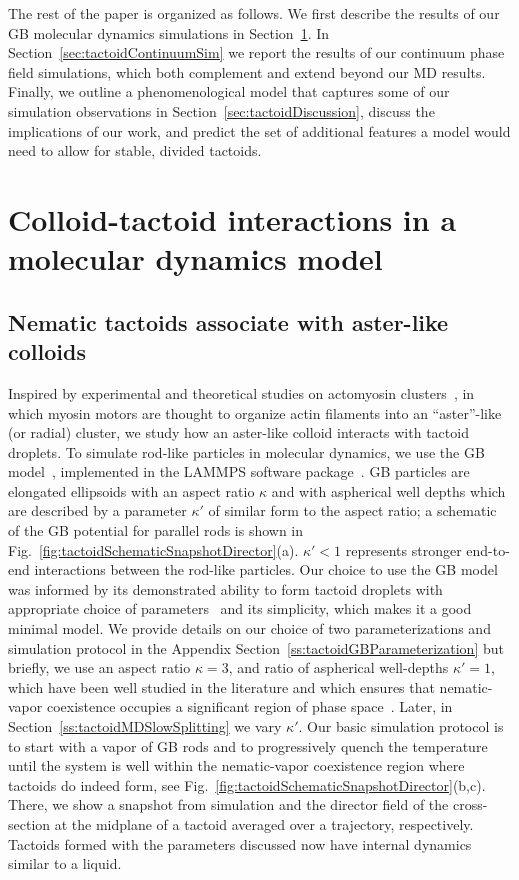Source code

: \documentclass[%
 aip,
 amsmath,amssymb,
 reprint,%
]{revtex4-1}
\begin{document}
The rest of the paper is organized as follows. We first describe the results of our GB molecular dynamics simulations in Section~\ref{sec:tactoidMDSim}. In Section~\ref{sec:tactoidContinuumSim} we report the results of our continuum phase field simulations, which both complement and extend beyond our MD results. Finally, we outline a phenomenological model that captures some of our simulation observations in Section~\ref{sec:tactoidDiscussion}, discuss the implications of our work, and predict the set of additional features a model would need to allow for stable, divided tactoids.

\section{Colloid-tactoid interactions in a molecular dynamics model} \label{sec:tactoidMDSim}

\subsection{Nematic tactoids associate with aster-like colloids} \label{ss:tactoidMDFastParameters}

Inspired by experimental and theoretical studies on actomyosin clusters~\cite{Weirich19,Husain2017}, in which myosin motors are thought to organize actin filaments into an ``aster''-like (or radial) cluster, we study how an aster-like colloid interacts with tactoid droplets. To simulate rod-like particles in molecular dynamics, we use the GB model~\cite{GayBerne}, implemented in the LAMMPS software package~\cite{Plimpton95,Plimpton09}. GB particles are elongated ellipsoids with an aspect ratio $\kappa$ and with aspherical well depths which are described by a parameter $\kappa'$ of similar form to the aspect ratio; a schematic of the GB potential for parallel rods is shown in Fig.~\ref{fig:tactoidSchematicSnapshotDirector}(a). $\kappa' < 1$ represents stronger end-to-end interactions between the rod-like particles. Our choice to use the GB model was informed by its demonstrated ability to form tactoid droplets with appropriate choice of parameters~\cite{deMiguel97,Fernandez12,Zannoni12} and its simplicity, which makes it a good minimal model. We provide details on our choice of two parameterizations and simulation protocol in the Appendix Section~\ref{ss:tactoidGBParameterization} but briefly, we use an aspect ratio $\kappa=3$, and ratio of aspherical well-depths $\kappa'=1$, which have been well studied in the literature and which ensures that nematic-vapor coexistence occupies a significant region of phase space~\cite{deMiguel97}. Later, in Section~\ref{ss:tactoidMDSlowSplitting} we vary $\kappa'$. Our basic simulation protocol is to start with a vapor of GB rods and to progressively quench the temperature until the system is well within the nematic-vapor coexistence region where tactoids do indeed form, see Fig.~\ref{fig:tactoidSchematicSnapshotDirector}(b,c). There, we show a snapshot from simulation and the director field of the cross-section at the midplane of a tactoid averaged over a trajectory, respectively. Tactoids formed with the parameters discussed now have internal dynamics similar to a liquid.
\end{document}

::::

ASSIGNED TASK> Could you copy exactly the lines from the one containing "interactions in a" through the end of the records above, and nothing more?

TASK SOLUTION>
\section{Colloid-tactoid interactions in a molecular dynamics model} \label{sec:tactoidMDSim}

\subsection{Nematic tactoids associate with aster-like colloids} \label{ss:tactoidMDFastParameters}

Inspired by experimental and theoretical studies on actomyosin clusters~\cite{Weirich19,Husain2017}, in which myosin motors are thought to organize actin filaments into an ``aster''-like (or radial) cluster, we study how an aster-like colloid interacts with tactoid droplets. To simulate rod-like particles in molecular dynamics, we use the GB model~\cite{GayBerne}, implemented in the LAMMPS software package~\cite{Plimpton95,Plimpton09}. GB particles are elongated ellipsoids with an aspect ratio $\kappa$ and with aspherical well depths which are described by a parameter $\kappa'$ of similar form to the aspect ratio; a schematic of the GB potential for parallel rods is shown in Fig.~\ref{fig:tactoidSchematicSnapshotDirector}(a). $\kappa' < 1$ represents stronger end-to-end interactions between the rod-like particles. Our choice to use the GB model was informed by its demonstrated ability to form tactoid droplets with appropriate choice of parameters~\cite{deMiguel97,Fernandez12,Zannoni12} and its simplicity, which makes it a good minimal model. We provide details on our choice of two parameterizations and simulation protocol in the Appendix Section~\ref{ss:tactoidGBParameterization} but briefly, we use an aspect ratio $\kappa=3$, and ratio of aspherical well-depths $\kappa'=1$, which have been well studied in the literature and which ensures that nematic-vapor coexistence occupies a significant region of phase space~\cite{deMiguel97}. Later, in Section~\ref{ss:tactoidMDSlowSplitting} we vary $\kappa'$. Our basic simulation protocol is to start with a vapor of GB rods and to progressively quench the temperature until the system is well within the nematic-vapor coexistence region where tactoids do indeed form, see Fig.~\ref{fig:tactoidSchematicSnapshotDirector}(b,c). There, we show a snapshot from simulation and the director field of the cross-section at the midplane of a tactoid averaged over a trajectory, respectively. Tactoids formed with the parameters discussed now have internal dynamics similar to a liquid.
\end{document}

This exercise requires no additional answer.